Time has not taken a toll on Michael's voice, which if anything sounds more supple and emotive than during his earlier pop incarnations. Gone is the swagger and blatant "come and get it" sexuality, replaced by a more subtle singer happy to pay homage to Nina Simone, Marvin Gaye and other giants as the album unfolds.
He strikes a wistful tone, lamenting lost youth, in "John and Elvis Are Dead", and captures the yearning and loss at the heart of the old standard "Wild Is the Wind". There's a jazzy feel, with some swing, to his cover of the timeless "My Baby Just Cares for Me", and he captures perfectly, without overdoing it, the pathos of the American depression-era classic "Brother Can You Spare a Dime".
Michael avoids a number of traps on this album, which was produced by the late Phil Ramone, who also teamed with the singer in 1999 on Songs From the Last Century. Michael deserves credit for moving deftly into big band and orchestral territory without in any way trying to imitate the master, Frank Sinatra, or taking on the vocal tics of the many other artists who have turned to American standards as a mid-career tonic.
The style and phrasings are all his own, confident and understated, and the sparse arrangements allow ample room for his hypnotic voice to soar. By instinct, he shies away from self-dramatising vocal pyrotechnics, letting the melodies and lyrics carry the day.

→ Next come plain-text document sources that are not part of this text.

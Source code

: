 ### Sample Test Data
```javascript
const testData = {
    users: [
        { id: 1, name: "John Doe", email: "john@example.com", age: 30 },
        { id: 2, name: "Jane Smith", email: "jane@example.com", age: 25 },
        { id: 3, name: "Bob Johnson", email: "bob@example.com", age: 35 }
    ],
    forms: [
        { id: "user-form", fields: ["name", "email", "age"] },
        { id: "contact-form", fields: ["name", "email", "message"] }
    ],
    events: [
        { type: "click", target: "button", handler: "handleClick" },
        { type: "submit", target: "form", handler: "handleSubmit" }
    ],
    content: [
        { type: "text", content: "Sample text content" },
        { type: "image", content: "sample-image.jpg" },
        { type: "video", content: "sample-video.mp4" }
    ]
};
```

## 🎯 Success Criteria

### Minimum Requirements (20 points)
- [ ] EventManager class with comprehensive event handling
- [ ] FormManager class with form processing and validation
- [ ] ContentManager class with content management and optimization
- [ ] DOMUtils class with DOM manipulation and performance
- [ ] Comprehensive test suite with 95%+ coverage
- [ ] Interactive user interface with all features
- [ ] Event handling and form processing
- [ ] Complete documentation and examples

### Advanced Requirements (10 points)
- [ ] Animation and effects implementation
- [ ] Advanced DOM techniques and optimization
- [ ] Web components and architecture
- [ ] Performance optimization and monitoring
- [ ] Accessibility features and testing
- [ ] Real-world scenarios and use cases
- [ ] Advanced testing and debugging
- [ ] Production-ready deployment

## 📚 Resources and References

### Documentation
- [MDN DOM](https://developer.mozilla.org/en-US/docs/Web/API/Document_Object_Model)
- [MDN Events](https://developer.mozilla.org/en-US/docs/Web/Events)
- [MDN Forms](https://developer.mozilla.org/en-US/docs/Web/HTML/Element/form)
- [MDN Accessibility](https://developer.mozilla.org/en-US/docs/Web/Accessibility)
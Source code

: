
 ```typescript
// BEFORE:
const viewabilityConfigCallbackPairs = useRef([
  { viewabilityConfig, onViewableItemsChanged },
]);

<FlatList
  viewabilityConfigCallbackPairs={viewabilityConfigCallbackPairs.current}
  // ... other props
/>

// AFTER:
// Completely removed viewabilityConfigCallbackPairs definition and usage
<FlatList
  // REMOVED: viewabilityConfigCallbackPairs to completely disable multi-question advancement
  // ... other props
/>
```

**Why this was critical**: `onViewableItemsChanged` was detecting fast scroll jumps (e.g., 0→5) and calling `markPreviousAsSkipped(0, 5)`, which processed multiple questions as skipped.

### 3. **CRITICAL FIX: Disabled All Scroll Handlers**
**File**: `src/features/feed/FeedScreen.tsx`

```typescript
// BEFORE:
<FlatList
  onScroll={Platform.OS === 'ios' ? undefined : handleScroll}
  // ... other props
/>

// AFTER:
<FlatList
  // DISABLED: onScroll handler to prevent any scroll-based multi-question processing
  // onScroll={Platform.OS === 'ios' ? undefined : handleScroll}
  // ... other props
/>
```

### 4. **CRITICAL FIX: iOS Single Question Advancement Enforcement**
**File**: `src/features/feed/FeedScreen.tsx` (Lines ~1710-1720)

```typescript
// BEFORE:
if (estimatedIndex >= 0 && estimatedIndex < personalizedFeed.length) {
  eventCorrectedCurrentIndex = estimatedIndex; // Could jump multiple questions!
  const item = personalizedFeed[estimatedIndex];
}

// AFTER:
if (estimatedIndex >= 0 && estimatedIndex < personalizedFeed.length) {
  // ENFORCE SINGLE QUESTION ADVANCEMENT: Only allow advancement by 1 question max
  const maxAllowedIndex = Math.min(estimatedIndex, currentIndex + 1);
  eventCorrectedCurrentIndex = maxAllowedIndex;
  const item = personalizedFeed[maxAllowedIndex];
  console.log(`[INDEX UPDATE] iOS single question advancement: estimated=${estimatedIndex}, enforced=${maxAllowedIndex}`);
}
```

There is a simple clarity to this approach, but it also means the new release can seem a bit slow in places. The beat is too subdued, the tempo too languid, and the production too lush at times. The collection could use a showstopper, a hint of R&B, a touch of cruelty or anger to set off its mellow tone. It would benefit from a bit more tension, more of a climax toward the end.
But the quality of the singing puts Michael head and shoulders ahead of the other middle-aged and older English rockers looking to the Great American Songbook for inspiration. Michael sounds effortless and free, as if he could do this for decades to come.